**Activity**: From the entries that follow, work out how many lines contain "bkus". Write the number only.

**Task input**:
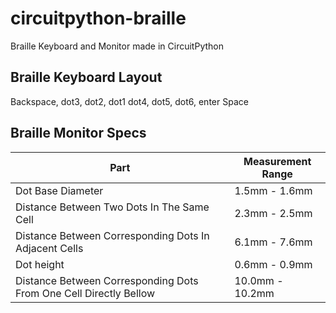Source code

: # circuitpython-braille
Braille Keyboard and Monitor made in CircuitPython


## Braille Keyboard Layout

Backspace, dot3, dot2, dot1           dot4, dot5, dot6, enter
                             Space

## Braille Monitor Specs

|Part | Measurement Range|
|-----|------------------|
|Dot Base Diameter| 1.5mm - 1.6mm|
|Distance Between Two Dots In The Same Cell|2.3mm - 2.5mm|
|Distance Between Corresponding Dots In Adjacent Cells|6.1mm - 7.6mm|
|Dot height|0.6mm - 0.9mm|
|Distance Between Corresponding Dots From One Cell Directly Bellow|10.0mm - 10.2mm|


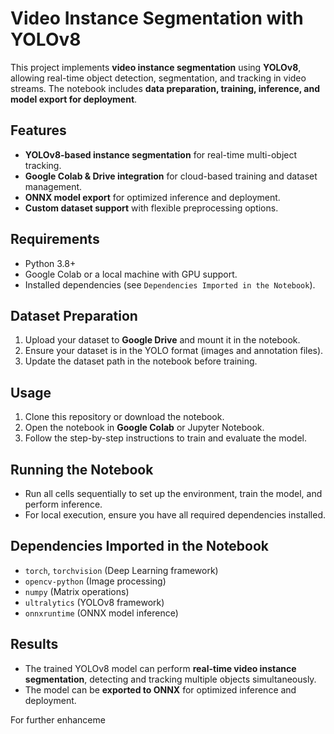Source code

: # Video Instance Segmentation with YOLOv8

This project implements **video instance segmentation** using **YOLOv8**, allowing real-time object detection, segmentation, and tracking in video streams. The notebook includes **data preparation, training, inference, and model export for deployment**.

## Features
- **YOLOv8-based instance segmentation** for real-time multi-object tracking.  
- **Google Colab & Drive integration** for cloud-based training and dataset management.  
- **ONNX model export** for optimized inference and deployment.  
- **Custom dataset support** with flexible preprocessing options.  

## Requirements
- Python 3.8+  
- Google Colab or a local machine with GPU support.  
- Installed dependencies (see `Dependencies Imported in the Notebook`).  

## Dataset Preparation
1. Upload your dataset to **Google Drive** and mount it in the notebook.  
2. Ensure your dataset is in the YOLO format (images and annotation files).  
3. Update the dataset path in the notebook before training.  

## Usage
1. Clone this repository or download the notebook.  
2. Open the notebook in **Google Colab** or Jupyter Notebook.  
3. Follow the step-by-step instructions to train and evaluate the model.  

## Running the Notebook
- Run all cells sequentially to set up the environment, train the model, and perform inference.  
- For local execution, ensure you have all required dependencies installed.  

## Dependencies Imported in the Notebook
- `torch`, `torchvision` (Deep Learning framework)  
- `opencv-python` (Image processing)  
- `numpy` (Matrix operations)  
- `ultralytics` (YOLOv8 framework)  
- `onnxruntime` (ONNX model inference)  

## Results
- The trained YOLOv8 model can perform **real-time video instance segmentation**, detecting and tracking multiple objects simultaneously.  
- The model can be **exported to ONNX** for optimized inference and deployment.  

For further enhanceme
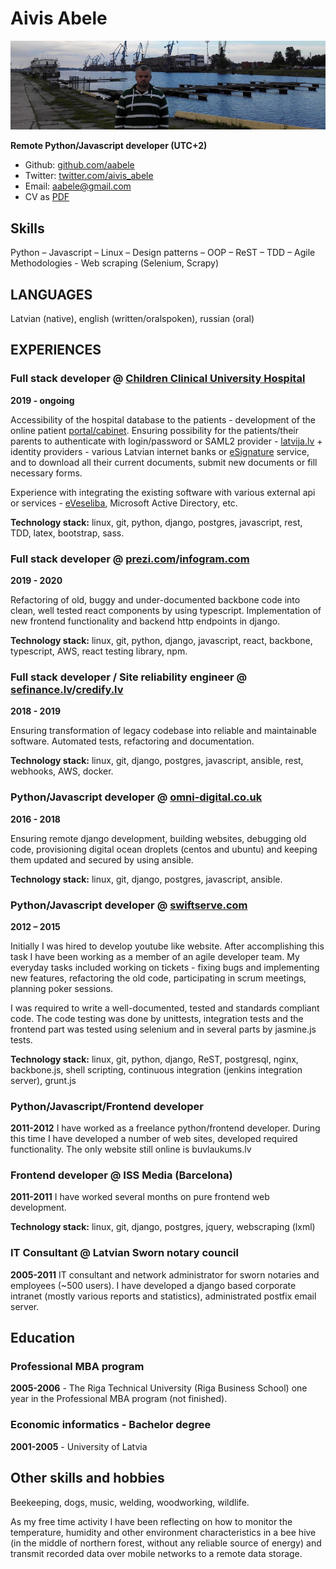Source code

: # Aivis Abele 

![Aivis Abele](https://raw.githubusercontent.com/aabele/CV/master/aabele.jpg)

**Remote Python/Javascript developer (UTC+2)**

* Github: [github.com/aabele](https://github.com/aabele)
* Twitter: [twitter.com/aivis_abele](https://twitter.com/aivis_abele)
* Email: [aabele@gmail.com](mailto:aabele@gmail.com)
* CV as [PDF](https://raw.githubusercontent.com/aabele/CV/master/cv.pdf)

## Skills
Python – Javascript – Linux – Design patterns – OOP – ReST – TDD – Agile Methodologies - Web scraping (Selenium, Scrapy)

## LANGUAGES
Latvian (native), english (written/oralspoken), russian (oral)

## EXPERIENCES

### Full stack developer @ [Children Clinical University Hospital](https://bkus.lv) 
__2019 - ongoing__

Accessibility of the hospital database to the patients - development of the online patient 
[portal/cabinet](https://api.bkus.lv/cabinet). Ensuring possibility for the patients/their parents to authenticate with 
login/password or SAML2 provider - [latvija.lv](https://latvija.lv) + identity providers - various Latvian internet 
banks or [eSignature](https://www.eparaksts.lv/) service, and to download all their current documents, submit new 
documents or fill necessary forms. 

Experience with integrating the existing software with various external api or services - [eVeseliba](https://www.eveseliba.gov.lv/), Microsoft Active Directory, etc.

__Technology stack:__ linux, git, python, django, postgres, javascript, rest, TDD, latex, bootstrap, sass.

### Full stack developer @ [prezi.com](https://prezi.com)/[infogram.com](https://infogram.com) 
__2019 - 2020__

Refactoring of old, buggy and under-documented backbone code into clean, well tested react components by using 
typescript. Implementation of new frontend functionality and backend http endpoints in django.

__Technology stack:__ linux, git, python, django, javascript, react, backbone, typescript, AWS, react testing library, npm.

### Full stack developer / Site reliability engineer @ [sefinance.lv](https://sefinance.lv)/[credify.lv](https://credify.lv)
__2018 - 2019__

Ensuring transformation of legacy codebase into reliable and maintainable software. Automated tests, refactoring and 
documentation.

__Technology stack:__ linux, git, django, postgres, javascript, ansible, rest, webhooks, AWS, docker.

### Python/Javascript developer @ [omni-digital.co.uk](https://omni-digital.co.uk)
__2016 - 2018__

Ensuring remote django development, building websites, debugging old code, provisioning digital ocean droplets (centos and ubuntu) and keeping them updated and secured by using ansible.

__Technology stack:__ linux, git, django, postgres, javascript, ansible.

### Python/Javascript developer @ [swiftserve.com](https://www.conversant.tv/swiftserve-cdn/)
__2012 – 2015__

Initially I was hired to develop youtube like website. After accomplishing this task I have been working as a member of an agile developer team. My everyday tasks included working on tickets - fixing bugs and implementing new features, refactoring the old code, participating in scrum meetings, planning poker sessions.

I was required to write a well-documented, tested and standards compliant code. The code testing was done by unittests, integration tests and the frontend part was tested using selenium and in several parts by jasmine.js tests.

__Technology stack:__ linux, git, python, django, ReST, postgresql, nginx, backbone.js, shell scripting, continuous integration (jenkins integration server), grunt.js

### Python/Javascript/Frontend developer 
__2011-2012__
I have worked as a freelance python/frontend developer. During this time I have developed a number of web sites, developed required functionality. The only
website still online is buvlaukums.lv

### Frontend developer @ ISS Media (Barcelona)
__2011-2011__
I have worked several months on pure frontend web development.

__Technology stack:__ linux, git, django, postgres, jquery, webscraping (lxml)

### IT Consultant @ Latvian Sworn notary council
__2005-2011__
IT consultant and network administrator for sworn notaries and employees (~500 users). I have developed a django based corporate intranet (mostly various reports and statistics), administrated postfix email server.

## Education

### Professional MBA program
__2005-2006__  - The Riga Technical University (Riga Business School) one year in the Professional MBA program (not finished).

### Economic informatics - Bachelor degree
__2001-2005__ - University of Latvia

## Other skills and hobbies

Beekeeping, dogs, music, welding, woodworking, wildlife.

As my free time activity I have been reflecting on how to monitor the temperature, humidity and other environment characteristics in a bee hive (in the middle of northern forest, without any reliable source of energy) and transmit recorded data over mobile networks to a remote data storage.
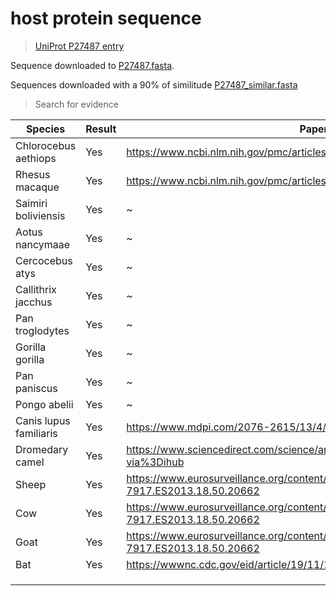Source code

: # host protein sequence

> [UniProt P27487 entry](https://www.uniprot.org/uniprotkb/P27487/entry)

Sequence downloaded to [P27487.fasta](./P27487.fasta).


Sequences downloaded with a 90% of similitude [P27487_similar.fasta](./P27487_similar.fasta)


> Search for evidence

| Species               | Result | Paper                                                                               |
| --------------------- | ------ | ----------------------------------------------------------------------------------- |
| Chlorocebus aethiops  | Yes    | https://www.ncbi.nlm.nih.gov/pmc/articles/PMC7706928/                               |
| Rhesus macaque        | Yes    | https://www.ncbi.nlm.nih.gov/pmc/articles/PMC7107340/                               | 
| Saimiri boliviensis   | Yes    | \~                                                                                  |
| Aotus nancymaae       | Yes    | \~                                                                                  |
| Cercocebus atys       | Yes    | \~                                                                                  |
| Callithrix jacchus    | Yes    | \~                                                                                  |
| Pan troglodytes       | Yes    | \~                                                                                  |
| Gorilla gorilla       | Yes    | \~                                                                                  |
| Pan paniscus          | Yes    | \~                                                                                  |
| Pongo abelii          | Yes    | \~                                                                                  |
| Canis lupus familiaris| Yes    | https://www.mdpi.com/2076-2615/13/4/624                                             |
| Dromedary camel       | Yes    | https://www.sciencedirect.com/science/article/abs/pii/S2213260014701584?via%3Dihub  |
| Sheep                 | Yes    | https://www.eurosurveillance.org/content/10.2807/1560-7917.ES2013.18.50.20662       |
| Cow                   | Yes    | https://www.eurosurveillance.org/content/10.2807/1560-7917.ES2013.18.50.20662       |
| Goat                  | Yes    | https://www.eurosurveillance.org/content/10.2807/1560-7917.ES2013.18.50.20662       |
| Bat                   | Yes    | https://wwwnc.cdc.gov/eid/article/19/11/13-1172_article                             |
|                       |        |                                                                                     |
|                       |        |                                                                                     |
|                       |        |                                                                                     |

**Output of the exercise**: 2